EXERCISE OBJECTIVE: Transcribe exactly the lines from the one holding "Anyhow, owner took the item back to fix it." to the end of the data below, including both of those lines and no others.

BEGIN INFORMATION SUPPLIED

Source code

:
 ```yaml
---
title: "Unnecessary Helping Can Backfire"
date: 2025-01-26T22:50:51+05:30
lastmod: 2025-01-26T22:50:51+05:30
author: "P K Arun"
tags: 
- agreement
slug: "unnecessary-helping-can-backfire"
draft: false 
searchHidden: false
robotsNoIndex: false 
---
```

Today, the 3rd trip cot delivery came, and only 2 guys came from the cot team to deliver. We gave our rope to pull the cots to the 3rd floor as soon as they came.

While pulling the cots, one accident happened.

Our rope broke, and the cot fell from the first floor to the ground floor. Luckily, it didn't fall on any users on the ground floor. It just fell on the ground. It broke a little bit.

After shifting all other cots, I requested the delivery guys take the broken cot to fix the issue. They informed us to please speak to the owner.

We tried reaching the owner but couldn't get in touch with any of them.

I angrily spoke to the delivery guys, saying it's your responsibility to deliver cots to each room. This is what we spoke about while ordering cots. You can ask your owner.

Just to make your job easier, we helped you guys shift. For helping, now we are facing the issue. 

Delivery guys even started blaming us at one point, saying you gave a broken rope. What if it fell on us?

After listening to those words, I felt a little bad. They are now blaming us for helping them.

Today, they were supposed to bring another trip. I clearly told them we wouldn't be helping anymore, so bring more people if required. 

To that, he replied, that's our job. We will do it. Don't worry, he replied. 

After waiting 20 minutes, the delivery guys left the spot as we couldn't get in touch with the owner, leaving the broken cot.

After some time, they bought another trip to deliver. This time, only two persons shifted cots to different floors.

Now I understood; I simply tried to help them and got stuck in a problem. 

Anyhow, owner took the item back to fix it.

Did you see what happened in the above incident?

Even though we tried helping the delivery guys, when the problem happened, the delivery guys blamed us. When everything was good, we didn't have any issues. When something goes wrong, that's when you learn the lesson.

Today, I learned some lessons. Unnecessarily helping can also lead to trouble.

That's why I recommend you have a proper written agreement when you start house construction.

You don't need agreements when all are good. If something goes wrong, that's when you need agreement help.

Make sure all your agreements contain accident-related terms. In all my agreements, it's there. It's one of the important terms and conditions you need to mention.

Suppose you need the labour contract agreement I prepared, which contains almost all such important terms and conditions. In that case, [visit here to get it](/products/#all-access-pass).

END INFORMATION SUPPLIED

SOLUTION TO THIS PROBLEM:
Anyhow, owner took the item back to fix it.

Did you see what happened in the above incident?

Even though we tried helping the delivery guys, when the problem happened, the delivery guys blamed us. When everything was good, we didn't have any issues. When something goes wrong, that's when you learn the lesson.

Today, I learned some lessons. Unnecessarily helping can also lead to trouble.

That's why I recommend you have a proper written agreement when you start house construction.

You don't need agreements when all are good. If something goes wrong, that's when you need agreement help.

Make sure all your agreements contain accident-related terms. In all my agreements, it's there. It's one of the important terms and conditions you need to mention.

Suppose you need the labour contract agreement I prepared, which contains almost all such important terms and conditions. In that case, [visit here to get it](/products/#all-access-pass).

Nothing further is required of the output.